(Beginning of WORKING DATA)

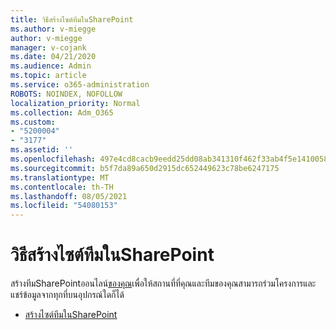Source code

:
 ```yaml
---
title: วิธีสร้างไซต์ทีมในSharePoint
ms.author: v-miegge
author: v-miegge
manager: v-cojank
ms.date: 04/21/2020
ms.audience: Admin
ms.topic: article
ms.service: o365-administration
ROBOTS: NOINDEX, NOFOLLOW
localization_priority: Normal
ms.collection: Adm_O365
ms.custom:
- "5200004"
- "3177"
ms.assetid: ''
ms.openlocfilehash: 497e4cd8cacb9eedd25dd08ab341310f462f33ab4f5e1410058f34e99d2e7d75
ms.sourcegitcommit: b5f7da89a650d2915dc652449623c78be6247175
ms.translationtype: MT
ms.contentlocale: th-TH
ms.lasthandoff: 08/05/2021
ms.locfileid: "54080153"
---
```

# <a name="how-to-create-a-team-site-in-sharepoint"></a>วิธีสร้างไซต์ทีมในSharePoint

สร้างทีมSharePointออนไลน์[ของคุณ](https://support.office.com/article/what-is-a-sharepoint-team-site-75545757-36c3-46a7-beed-0aaa74f0401e)เพื่อให้สถานที่ที่คุณและทีมของคุณสามารถร่วมโครงการและแชร์ข้อมูลจากทุกที่บนอุปกรณ์ใดก็ได้

* [สร้างไซต์ทีมในSharePoint](https://support.office.com/article/create-a-team-site-in-sharepoint-ef10c1e7-15f3-42a3-98aa-b5972711777d)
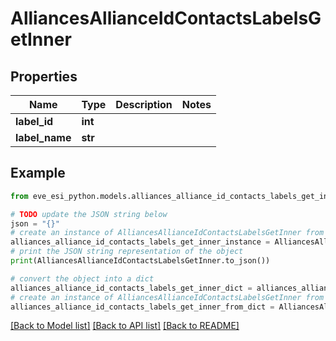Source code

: # AlliancesAllianceIdContactsLabelsGetInner


## Properties

Name | Type | Description | Notes
------------ | ------------- | ------------- | -------------
**label_id** | **int** |  | 
**label_name** | **str** |  | 

## Example

```python
from eve_esi_python.models.alliances_alliance_id_contacts_labels_get_inner import AlliancesAllianceIdContactsLabelsGetInner

# TODO update the JSON string below
json = "{}"
# create an instance of AlliancesAllianceIdContactsLabelsGetInner from a JSON string
alliances_alliance_id_contacts_labels_get_inner_instance = AlliancesAllianceIdContactsLabelsGetInner.from_json(json)
# print the JSON string representation of the object
print(AlliancesAllianceIdContactsLabelsGetInner.to_json())

# convert the object into a dict
alliances_alliance_id_contacts_labels_get_inner_dict = alliances_alliance_id_contacts_labels_get_inner_instance.to_dict()
# create an instance of AlliancesAllianceIdContactsLabelsGetInner from a dict
alliances_alliance_id_contacts_labels_get_inner_from_dict = AlliancesAllianceIdContactsLabelsGetInner.from_dict(alliances_alliance_id_contacts_labels_get_inner_dict)
```
[[Back to Model list]](../README.md#documentation-for-models) [[Back to API list]](../README.md#documentation-for-api-endpoints) [[Back to README]](../README.md)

(End of WORKING DATA)

> **ASSIGNED TASK**:
Search the entries above for the word "create", and copy every line where it occurs.

> **TASK ANSWER**:
# <a name="how-to-create-a-team-site-in-sharepoint"></a>วิธีสร้างไซต์ทีมในSharePoint
* [สร้างไซต์ทีมในSharePoint](https://support.office.com/article/create-a-team-site-in-sharepoint-ef10c1e7-15f3-42a3-98aa-b5972711777d)
# create an instance of AlliancesAllianceIdContactsLabelsGetInner from a JSON string
# create an instance of AlliancesAllianceIdContactsLabelsGetInner from a dict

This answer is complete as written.